= Shubha (Arabic) =

Shubha (Arabic: شبهة doubt, obscurity, or mis-grounded conceit) is an Islamic term referring to the duty of leaders/judges to consider any doubt (shubha) before implementing a verdict in a criminal case of any degree. Muhammad said not to implement serious punishment in cases of uncertainty, with the phrase: "ادرؤوا الحدود بالشبهات" ("seek doubts to avoid punishment").

==In Qur'an==
A derived term with similar meaning is mentioned in the Qur'an at 3:7.

It is He Who has sent down to you the Book. In it are Verses that are entirely clear, they are the foundations of the Book; and others not entirely clear. So as for those in whose hearts there is a deviation (from the truth) they follow that which is not entirely clear thereof, seeking Al-Fitnah (polytheism and trials, etc.), and seeking for its hidden meanings, but none knows its hidden meanings save Allâh.
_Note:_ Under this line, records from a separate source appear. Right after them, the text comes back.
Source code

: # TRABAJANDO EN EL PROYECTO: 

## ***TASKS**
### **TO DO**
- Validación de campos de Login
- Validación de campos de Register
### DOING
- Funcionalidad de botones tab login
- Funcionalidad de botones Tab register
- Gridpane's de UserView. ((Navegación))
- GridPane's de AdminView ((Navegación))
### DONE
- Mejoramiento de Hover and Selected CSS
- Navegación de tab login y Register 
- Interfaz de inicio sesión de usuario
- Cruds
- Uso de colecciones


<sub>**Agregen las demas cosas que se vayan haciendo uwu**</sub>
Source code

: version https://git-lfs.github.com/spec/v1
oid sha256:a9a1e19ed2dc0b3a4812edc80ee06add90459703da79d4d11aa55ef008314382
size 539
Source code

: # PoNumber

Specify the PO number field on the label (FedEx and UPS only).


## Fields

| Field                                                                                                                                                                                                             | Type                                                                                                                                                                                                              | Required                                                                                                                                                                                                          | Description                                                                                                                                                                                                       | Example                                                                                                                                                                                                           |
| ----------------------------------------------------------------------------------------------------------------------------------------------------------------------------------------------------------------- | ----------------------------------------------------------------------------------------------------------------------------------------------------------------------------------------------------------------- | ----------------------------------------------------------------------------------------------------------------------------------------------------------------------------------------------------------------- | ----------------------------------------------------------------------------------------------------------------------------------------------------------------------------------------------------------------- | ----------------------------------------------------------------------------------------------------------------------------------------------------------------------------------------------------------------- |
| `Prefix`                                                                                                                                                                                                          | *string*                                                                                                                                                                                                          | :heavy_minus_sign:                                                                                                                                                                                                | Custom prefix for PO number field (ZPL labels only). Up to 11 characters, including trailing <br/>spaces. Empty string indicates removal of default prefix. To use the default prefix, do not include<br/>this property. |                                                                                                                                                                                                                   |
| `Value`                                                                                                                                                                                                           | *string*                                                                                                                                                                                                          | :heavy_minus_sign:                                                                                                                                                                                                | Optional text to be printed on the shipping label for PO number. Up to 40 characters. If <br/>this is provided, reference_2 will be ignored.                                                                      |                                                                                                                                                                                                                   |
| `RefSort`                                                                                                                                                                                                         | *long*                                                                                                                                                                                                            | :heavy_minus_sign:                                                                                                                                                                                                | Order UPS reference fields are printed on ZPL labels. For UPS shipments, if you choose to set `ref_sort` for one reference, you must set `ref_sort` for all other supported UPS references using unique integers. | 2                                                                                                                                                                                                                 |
And those who are firmly grounded in knowledge say: "We believe in it; the whole of it (clear and unclear Verses) are from our Lord." And none receive admonition except men of understanding.

==In Hadith==
Muhammad is reported to have commented on the above verse:

«فَإِذَا رَأَيْتِ الَّذِينَ يَتَّبِعُونَ مَا تَشَابَهَ مِنْهُ؛ فَأُولئِكَ الَّذِينَ سَمَّى اللهُ، فَاحْذَرُوهُم»

(When you see those who follow what is not so clear of the Qur'an, then they are those whom God described, so beware of them.)